To do :: For the data that follows, report how many lines include the string "table", and write the number alone.

Supplied material ::
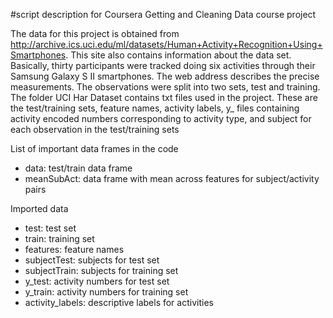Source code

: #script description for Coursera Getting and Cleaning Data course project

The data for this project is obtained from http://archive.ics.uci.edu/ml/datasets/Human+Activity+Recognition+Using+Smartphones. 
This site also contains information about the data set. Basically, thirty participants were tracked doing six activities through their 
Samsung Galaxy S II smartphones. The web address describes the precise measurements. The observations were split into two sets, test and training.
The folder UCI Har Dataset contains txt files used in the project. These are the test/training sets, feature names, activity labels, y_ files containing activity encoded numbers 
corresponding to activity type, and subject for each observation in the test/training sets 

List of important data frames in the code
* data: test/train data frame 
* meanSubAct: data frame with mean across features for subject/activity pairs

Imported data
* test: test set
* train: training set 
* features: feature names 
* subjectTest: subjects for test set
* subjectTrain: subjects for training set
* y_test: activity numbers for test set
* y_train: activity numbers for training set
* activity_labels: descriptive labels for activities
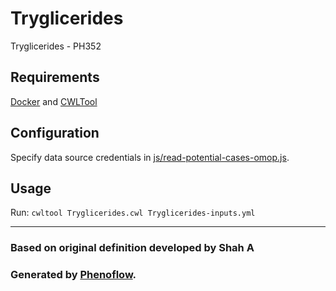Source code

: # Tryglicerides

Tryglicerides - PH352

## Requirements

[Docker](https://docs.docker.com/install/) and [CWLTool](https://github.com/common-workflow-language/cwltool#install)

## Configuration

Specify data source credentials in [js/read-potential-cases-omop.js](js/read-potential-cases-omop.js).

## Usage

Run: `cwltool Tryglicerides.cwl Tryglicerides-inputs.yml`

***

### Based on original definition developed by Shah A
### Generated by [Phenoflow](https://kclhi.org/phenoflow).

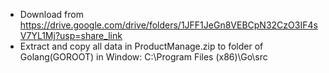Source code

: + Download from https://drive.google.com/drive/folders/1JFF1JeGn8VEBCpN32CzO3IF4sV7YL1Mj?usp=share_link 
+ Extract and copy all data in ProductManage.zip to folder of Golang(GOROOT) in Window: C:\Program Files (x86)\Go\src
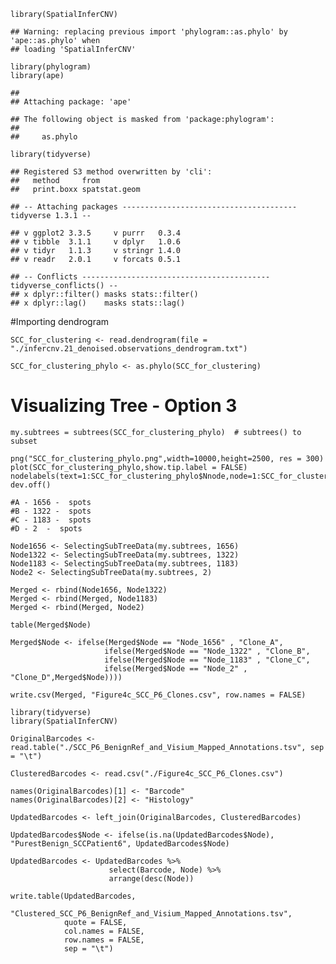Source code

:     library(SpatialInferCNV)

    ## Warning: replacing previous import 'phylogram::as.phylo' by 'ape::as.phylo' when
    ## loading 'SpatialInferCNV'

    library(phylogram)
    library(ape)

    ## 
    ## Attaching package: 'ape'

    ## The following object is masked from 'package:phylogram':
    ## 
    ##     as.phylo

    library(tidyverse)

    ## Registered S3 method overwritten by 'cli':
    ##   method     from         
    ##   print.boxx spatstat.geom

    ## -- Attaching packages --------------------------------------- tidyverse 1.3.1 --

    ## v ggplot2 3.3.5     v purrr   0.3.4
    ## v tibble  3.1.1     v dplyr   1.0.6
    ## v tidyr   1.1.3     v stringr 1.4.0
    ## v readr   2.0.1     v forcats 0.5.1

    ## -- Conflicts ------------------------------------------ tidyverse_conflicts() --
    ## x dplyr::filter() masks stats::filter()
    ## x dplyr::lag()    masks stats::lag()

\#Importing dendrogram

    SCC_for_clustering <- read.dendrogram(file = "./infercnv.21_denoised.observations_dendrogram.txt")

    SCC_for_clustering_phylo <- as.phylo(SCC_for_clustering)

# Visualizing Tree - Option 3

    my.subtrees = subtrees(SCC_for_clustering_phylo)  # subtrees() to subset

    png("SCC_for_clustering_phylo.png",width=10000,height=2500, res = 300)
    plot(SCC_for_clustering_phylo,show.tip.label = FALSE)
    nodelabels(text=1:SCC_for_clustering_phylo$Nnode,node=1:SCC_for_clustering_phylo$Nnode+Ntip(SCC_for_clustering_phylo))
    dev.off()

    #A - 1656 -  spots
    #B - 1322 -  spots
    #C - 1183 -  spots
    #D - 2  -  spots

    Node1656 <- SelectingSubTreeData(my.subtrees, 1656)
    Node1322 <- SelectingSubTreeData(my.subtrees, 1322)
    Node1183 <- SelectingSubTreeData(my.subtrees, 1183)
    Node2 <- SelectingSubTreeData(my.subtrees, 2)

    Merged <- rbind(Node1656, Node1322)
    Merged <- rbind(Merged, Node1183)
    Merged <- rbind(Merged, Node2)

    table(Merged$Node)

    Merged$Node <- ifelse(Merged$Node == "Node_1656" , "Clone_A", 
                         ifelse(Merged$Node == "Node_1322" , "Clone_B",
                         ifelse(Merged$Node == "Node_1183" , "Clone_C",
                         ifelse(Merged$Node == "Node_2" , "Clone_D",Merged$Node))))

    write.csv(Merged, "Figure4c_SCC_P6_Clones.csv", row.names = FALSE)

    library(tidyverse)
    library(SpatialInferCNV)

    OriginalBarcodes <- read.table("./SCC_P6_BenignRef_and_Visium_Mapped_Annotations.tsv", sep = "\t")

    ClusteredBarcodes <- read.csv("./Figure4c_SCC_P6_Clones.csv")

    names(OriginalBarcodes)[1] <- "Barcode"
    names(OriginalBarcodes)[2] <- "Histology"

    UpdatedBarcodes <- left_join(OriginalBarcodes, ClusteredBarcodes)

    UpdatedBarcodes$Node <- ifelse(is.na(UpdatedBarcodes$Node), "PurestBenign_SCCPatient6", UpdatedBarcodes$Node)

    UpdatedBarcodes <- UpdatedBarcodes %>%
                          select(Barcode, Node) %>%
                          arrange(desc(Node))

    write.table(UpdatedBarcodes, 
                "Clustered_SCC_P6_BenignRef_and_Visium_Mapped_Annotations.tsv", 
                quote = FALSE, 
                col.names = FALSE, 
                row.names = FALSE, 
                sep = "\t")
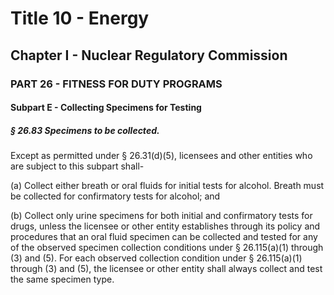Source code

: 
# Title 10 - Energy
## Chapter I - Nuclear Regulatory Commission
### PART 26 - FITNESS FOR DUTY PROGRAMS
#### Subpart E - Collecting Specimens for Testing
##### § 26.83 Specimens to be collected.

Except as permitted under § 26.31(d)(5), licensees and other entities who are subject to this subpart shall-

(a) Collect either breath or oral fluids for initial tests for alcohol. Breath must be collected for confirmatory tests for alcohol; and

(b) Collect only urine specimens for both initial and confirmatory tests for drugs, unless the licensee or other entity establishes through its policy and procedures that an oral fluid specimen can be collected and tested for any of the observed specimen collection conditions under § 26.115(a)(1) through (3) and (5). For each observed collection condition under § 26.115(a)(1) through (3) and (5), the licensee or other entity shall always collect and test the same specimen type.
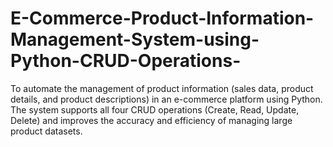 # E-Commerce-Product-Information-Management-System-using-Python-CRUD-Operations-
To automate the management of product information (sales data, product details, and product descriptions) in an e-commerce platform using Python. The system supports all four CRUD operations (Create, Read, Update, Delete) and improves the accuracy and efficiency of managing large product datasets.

Task output :: 3